At BnF, we are using object number rather than size and we have a FR on 
NetarchiveSuite to take this functionality into account.
For snapshot harvests, we limit harvests for each domain:
- first to 5 000 URL,
- then we raise it to 7 500,
- last, we raise it to 10 000.

Message de : Kåre Fiedler Christiansen <kfc at statsbiblioteket.dk> 
                      06/07/2009 13:59

Envoyé par : 
<netarchivesuite-users-bounces at lists.gforge.statsbiblioteket.dk>

Veuillez répondre à 
<netarchivesuite-users at lists.gforge.statsbiblioteket.dk>

"netarchivesuite-users at lists.gforge.statsbiblioteket.dk" 
<netarchivesuite-users at lists.gforge.statsbiblioteket.dk>

Re: [Netarchivesuite-users] Snapshot Harvest

On Thu, 2009-06-25 at 11:39 +0200, aponb at gmx.at wrote:
> Just a short question about how to handle Snapshot Harvests. What is
> your recommendation about the max number of bytes per domain. With which
> value did you start in the past and what were the next values? How many
> iterations of an harvest did you need before completing a Snapshot 

Apologies for the very late reply.

In the Danish netarchive, currently we take two steps:

One on 10MB/domain, where we weed out all the insignificant small
domains, and then one on 4GB building on that.

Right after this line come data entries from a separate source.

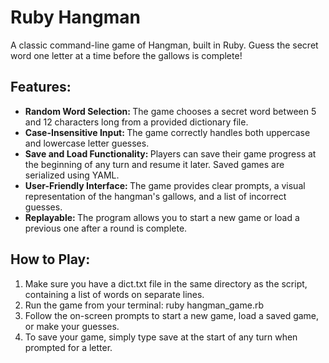 <h1>Ruby Hangman</h1>

A classic command-line game of Hangman, built in Ruby. Guess the secret word one letter at a time before the gallows is complete!

<h2>Features:</h2>

<ul>
    <li>
        <b>Random Word Selection: </b>
        The game chooses a secret word between 5 and 12 characters long from a provided dictionary file.
    </li>
    <li>
        <b>Case-Insensitive Input: </b>
        The game correctly handles both uppercase and lowercase letter guesses.
    </li>
    <li>
        <b>Save and Load Functionality: </b>
        Players can save their game progress at the beginning of any turn and resume it later. Saved games are serialized using YAML.
    </li>
    <li>
        <b>User-Friendly Interface: </b>
        The game provides clear prompts, a visual representation of the hangman's gallows, and a list of incorrect guesses.
    </li>
    <li>
        <b>Replayable: </b>
        The program allows you to start a new game or load a previous one after a round is complete.
    </li>
</ul>

<h2>How to Play:</h2>

<ol>
    <li>Make sure you have a dict.txt file in the same directory as the script, containing a list of words on separate lines.</li>
    <li>Run the game from your terminal: ruby hangman_game.rb</li>
    <li>Follow the on-screen prompts to start a new game, load a saved game, or make your guesses.</li>
    <li>To save your game, simply type save at the start of any turn when prompted for a letter.</li>
</ol>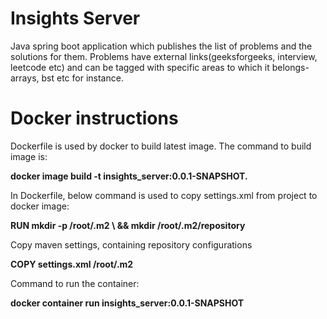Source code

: # Insights Server
Java spring boot application which publishes the list of problems and the solutions for them. Problems have external links(geeksforgeeks, interview, leetcode etc)
and can be tagged with specific areas to which it belongs- arrays, bst etc for instance.

# Docker instructions
Dockerfile is used by docker to build latest image. 
The command to build image is:

<B>docker image build -t insights_server:0.0.1-SNAPSHOT.</B>

In Dockerfile, below command is used to copy settings.xml from project to docker image: 

<B>RUN mkdir -p /root/.m2 \\
    && mkdir /root/.m2/repository </B>
    
 Copy maven settings, containing repository configurations
 
<B>COPY settings.xml /root/.m2 </B>

Command to run the container:

<B>docker container run insights_server:0.0.1-SNAPSHOT</B>
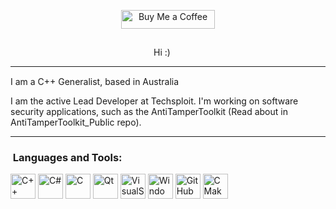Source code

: <p align="center"><a href="https://www.buymeacoffee.com/jimbab" target="_blank"><img src="https://cdn.buymeacoffee.com/buttons/default-orange.png" alt="Buy Me a Coffee" height="30" width="150"></a></p>

<p align="center"><img src="https://komarev.com/ghpvc/?username=jimmy-baby&style=flat-square&color=orange" alt=""></p>

<p align="center">Hi :) <img src="https://media.giphy.com/media/hvRJCLFzcasrR4ia7z/giphy.gif" width="15px"></p>

---

I am a C++ Generalist, based in Australia <img src="https://commonlook.com/wp-content/uploads/2019/05/australian-flag-icon.png" width="15">

I am the active Lead Developer at Techsploit.
I'm working on software security applications, such as the AntiTamperToolkit (Read about in AntiTamperToolkit_Public repo).

---

### &nbsp;Languages and Tools:

<p>
<img src="https://cdn.jsdelivr.net/gh/devicons/devicon/icons/cplusplus/cplusplus-original.svg" title = C++ width="40" height="40"/>
<img src="https://cdn.jsdelivr.net/gh/devicons/devicon/icons/csharp/csharp-original.svg" title = C# width="40" height="40"/>
<img src="https://cdn.jsdelivr.net/gh/devicons/devicon/icons/c/c-original.svg" title = C width="40" height="40"/>
<img src="https://cdn.jsdelivr.net/gh/devicons/devicon/icons/qt/qt-original.svg" title = Qt width="40" height="40"/>
<img src="https://cdn.jsdelivr.net/gh/devicons/devicon/icons/visualstudio/visualstudio-plain.svg" title = VisualStudio width="40" height="40"/>
<img src="https://cdn.jsdelivr.net/gh/devicons/devicon/icons/windows8/windows8-original.svg" title = Windows width="40" height="40"/>
<img src="https://cdn.jsdelivr.net/gh/devicons/devicon/icons/github/github-original.svg" title = GitHub width="40" height="40"/>
<img src="https://cdn.jsdelivr.net/gh/devicons/devicon/icons/cmake/cmake-original.svg" title = CMake width="40" height="40"/>
</p>

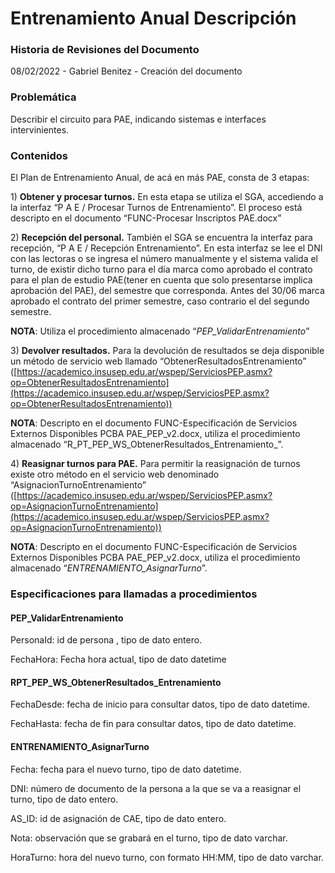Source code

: # Entrenamiento Anual Descripción

### Historia de Revisiones del Documento

08/02/2022 - Gabriel Benitez - Creación del documento

### Problemática

Describir el circuito para PAE, indicando sistemas e interfaces intervinientes.

### Contenidos

El Plan de Entrenamiento Anual, de acá en más PAE, consta de 3 etapas:

1\) **Obtener y procesar turnos.** En esta etapa se utiliza el SGA, accediendo a la interfaz “P A E / Procesar Turnos de Entrenamiento”. El proceso está descripto en el documento “FUNC-Procesar Inscriptos PAE.docx”

2\) **Recepción del personal.** También el SGA se encuentra la interfaz para recepción, “P A E / Recepción Entrenamiento”. En esta interfaz se lee el DNI con las lectoras o se ingresa el número manualmente y el sistema valida el turno, de existir dicho turno para el día marca como aprobado el contrato para el plan de estudio PAE(tener en cuenta que solo presentarse implica aprobación del PAE), del semestre que corresponda. Antes del 30/06 marca aprobado el contrato del primer semestre, caso contrario el del segundo semestre.

**NOTA**: Utiliza el procedimiento almacenado “_PEP\_ValidarEntrenamiento_”

3\) **Devolver resultados.** Para la devolución de resultados se deja disponible un método de servicio web llamado “ObtenerResultadosEntrenamiento” ([https://academico.insusep.edu.ar/wspep/ServiciosPEP.asmx?op=ObtenerResultadosEntrenamiento](https://academico.insusep.edu.ar/wspep/ServiciosPEP.asmx?op=ObtenerResultadosEntrenamiento))

**NOTA**: Descripto en el documento FUNC-Especificación de Servicios Externos Disponibles PCBA PAE\_PEP\_v2.docx, utiliza el procedimiento almacenado “R_PT\_PEP\_WS\_ObtenerResultados\_Entrenamiento_”.

4\) **Reasignar turnos para PAE.** Para permitir la reasignación de turnos existe otro método en el servicio web denominado “AsignacionTurnoEntrenamiento” ([https://academico.insusep.edu.ar/wspep/ServiciosPEP.asmx?op=AsignacionTurnoEntrenamiento](https://academico.insusep.edu.ar/wspep/ServiciosPEP.asmx?op=AsignacionTurnoEntrenamiento))

**NOTA**: Descripto en el documento FUNC-Especificación de Servicios Externos Disponibles PCBA PAE\_PEP\_v2.docx, utiliza el procedimiento almacenado “_ENTRENAMIENTO\_AsignarTurno_”.

### Especificaciones para llamadas a procedimientos

#### PEP\_ValidarEntrenamiento

PersonaId: id de persona , tipo de dato entero.

FechaHora: Fecha hora actual, tipo de dato datetime

#### RPT\_PEP\_WS\_ObtenerResultados\_Entrenamiento

FechaDesde: fecha de inicio para consultar datos, tipo de dato datetime.

FechaHasta: fecha de fin para consultar datos, tipo de dato datetime.

#### ENTRENAMIENTO\_AsignarTurno

Fecha: fecha para el nuevo turno, tipo de dato datetime.

DNI: número de documento de la persona a la que se va a reasignar el turno, tipo de dato entero.

AS\_ID: id de asignación de CAE, tipo de dato entero.

Nota: observación que se grabará en el turno, tipo de dato varchar.

HoraTurno: hora del nuevo turno, con formato HH:MM, tipo de dato varchar.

However, most domains are
stopped before the 4GB limit by the default 1GB domain limit.

After the harvest we extract all domains that reached the 1GB limit, and
manually evaluate whether we want to increase the domain limit for that
domain, and look for crawler traps that might have caused an excessive

I hope this helps.


NetarchiveSuite-users mailing list
NetarchiveSuite-users at lists.gforge.statsbiblioteket.dk

Avant d'imprimer, pensez à l'environnement. 
Consider the environment before printing this mail.   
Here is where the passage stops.